* [Exercise material]:

++++++++++++++++++++

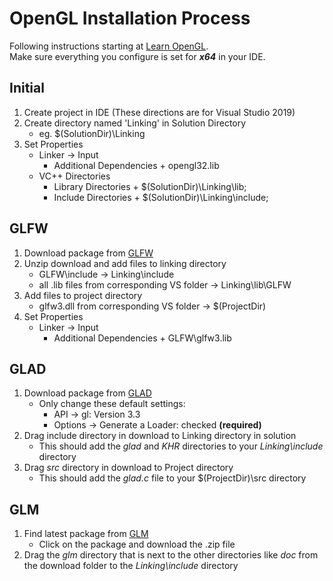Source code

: # OpenGL Installation Process

Following instructions starting at [Learn OpenGL](https://learnopengl.com/Getting-started/OpenGL).  
Make sure everything you configure is set for **_x64_** in your IDE.

## Initial
1. Create project in IDE (These directions are for Visual Studio 2019)
2. Create directory named 'Linking' in Solution Directory
    * eg. $(SolutionDir)\Linking
3. Set Properties
    * Linker -> Input
        * Additional Dependencies
            \+ opengl32.lib
    * VC++ Directories
        * Library Directories
            \+ $(SolutionDir)\Linking\lib;
        * Include Directories
            \+ $(SolutionDir)\Linking\include;

## GLFW
1. Download package from [GLFW](https://www.glfw.org/download.html)
2. Unzip download and add files to linking directory
    * GLFW\include -> Linking\include
    * all .lib files from corresponding VS folder -> Linking\lib\GLFW
3. Add files to project directory
    * glfw3.dll from corresponding VS folder -> $(ProjectDir)
4. Set Properties
    * Linker -> Input
        * Additional Dependencies
            \+ GLFW\glfw3.lib

## GLAD
1. Download package from [GLAD](https://glad.dav1d.de/)
    * Only change these default settings:
        * API -> gl: Version 3.3
        * Options -> Generate a Loader: checked **(required)**
2. Drag include directory in download to Linking directory in solution
    * This should add the *glad* and *KHR* directories to your *Linking\include* directory
3. Drag *src* directory in download to Project directory
    * This should add the *glad.c* file to your $(ProjectDir)\src directory

## GLM
1. Find latest package from [GLM](https://github.com/g-truc/glm/tags)
    * Click on the package and download the .zip file
2. Drag the *glm* directory that is next to the other directories like *doc* from the download folder to the *Linking\include* directory
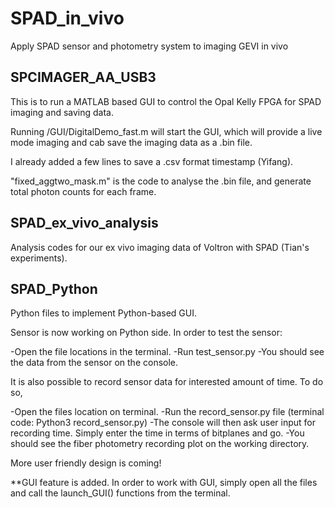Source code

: # SPAD_in_vivo
Apply SPAD sensor and photometry system to imaging GEVI in vivo
## SPCIMAGER_AA_USB3
This is to run a MATLAB based GUI to control the Opal Kelly FPGA for SPAD imaging and saving data.

Running /GUI/DigitalDemo_fast.m will start the GUI, which will provide a live mode imaging and cab save the imaging data as a .bin file.

I already added a few lines to save a .csv format timestamp (Yifang).

"fixed_aggtwo_mask.m" is the code to analyse the .bin file, and generate total photon counts for each frame.
## SPAD_ex_vivo_analysis
Analysis codes for our ex vivo imaging data of Voltron with SPAD (Tian's experiments).

## SPAD_Python

Python files to implement Python-based GUI. 

Sensor is now working on Python side. In order to test the sensor:

-Open the file locations in the terminal. 
-Run test_sensor.py 
-You should see the data from the sensor on the console. 


It is also possible to record sensor data for interested amount of time. To do so, 

-Open the files location on terminal. 
-Run the record_sensor.py file (terminal code: Python3 record_sensor.py)
-The console will then ask user input for recording time. Simply enter the time in terms of bitplanes and go. 
-You should see the fiber photometry recording plot on the working directory. 

More user friendly design is coming! 

**GUI feature is added. In order to work with GUI, simply open all the files and call the launch_GUI() functions from the terminal. 
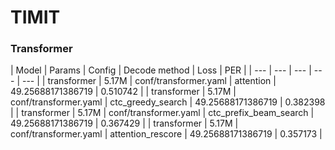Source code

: # TIMIT

### Transformer
| Model | Params | Config | Decode method | Loss |  PER |
| --- | --- | --- | --- | --- |
| transformer | 5.17M | conf/transformer.yaml | attention              | 49.25688171386719 | 0.510742 |
| transformer | 5.17M | conf/transformer.yaml | ctc_greedy_search      | 49.25688171386719 | 0.382398 |
| transformer | 5.17M | conf/transformer.yaml | ctc_prefix_beam_search | 49.25688171386719 | 0.367429 |
| transformer | 5.17M | conf/transformer.yaml | attention_rescore      | 49.25688171386719 | 0.357173 |  
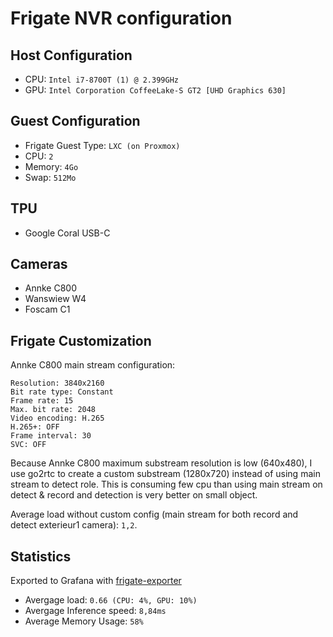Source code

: # Frigate NVR configuration

## Host Configuration
- CPU: `Intel i7-8700T (1) @ 2.399GHz`
- GPU: `Intel Corporation CoffeeLake-S GT2 [UHD Graphics 630]`

## Guest Configuration
- Frigate Guest Type: `LXC (on Proxmox)`
- CPU: `2 `
- Memory: `4Go`
- Swap: `512Mo`

## TPU
- Google Coral USB-C

## Cameras
- Annke C800
- Wanswiew W4
- Foscam C1

## Frigate Customization 

Annke C800 main stream configuration:

    Resolution: 3840x2160
    Bit rate type: Constant 
    Frame rate: 15
    Max. bit rate: 2048 
    Video encoding: H.265
    H.265+: OFF
    Frame interval: 30
    SVC: OFF

Because Annke C800 maximum substream resolution is low (640x480), I use go2rtc to create a custom substream (1280x720) instead of using main stream to detect role.
This is consuming few cpu than using main stream on detect & record and detection is very better on small object.

Average load without custom config (main stream for both record and detect exterieur1 camera): `1,2`.

## Statistics 
Exported to Grafana with [frigate-exporter](https://github.com/bairhys/prometheus-frigate-exporter)

- Avergage load: `0.66 (CPU: 4%, GPU: 10%)`
- Avergage Inference speed: `8,84ms`
- Average Memory Usage: `58%`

++++++++++++++++++++

* [What to do]: Return exactly what appears from the opening line of the material through the line with "3. Add files to project directory", apart from the pictures.

* [Exercise solution]:
Source code

: # OpenGL Installation Process

Following instructions starting at [Learn OpenGL](https://learnopengl.com/Getting-started/OpenGL).  
Make sure everything you configure is set for **_x64_** in your IDE.

## Initial
1. Create project in IDE (These directions are for Visual Studio 2019)
2. Create directory named 'Linking' in Solution Directory
    * eg. $(SolutionDir)\Linking
3. Set Properties
    * Linker -> Input
        * Additional Dependencies
            \+ opengl32.lib
    * VC++ Directories
        * Library Directories
            \+ $(SolutionDir)\Linking\lib;
        * Include Directories
            \+ $(SolutionDir)\Linking\include;

## GLFW
1. Download package from [GLFW](https://www.glfw.org/download.html)
2. Unzip download and add files to linking directory
    * GLFW\include -> Linking\include
    * all .lib files from corresponding VS folder -> Linking\lib\GLFW
3. Add files to project directory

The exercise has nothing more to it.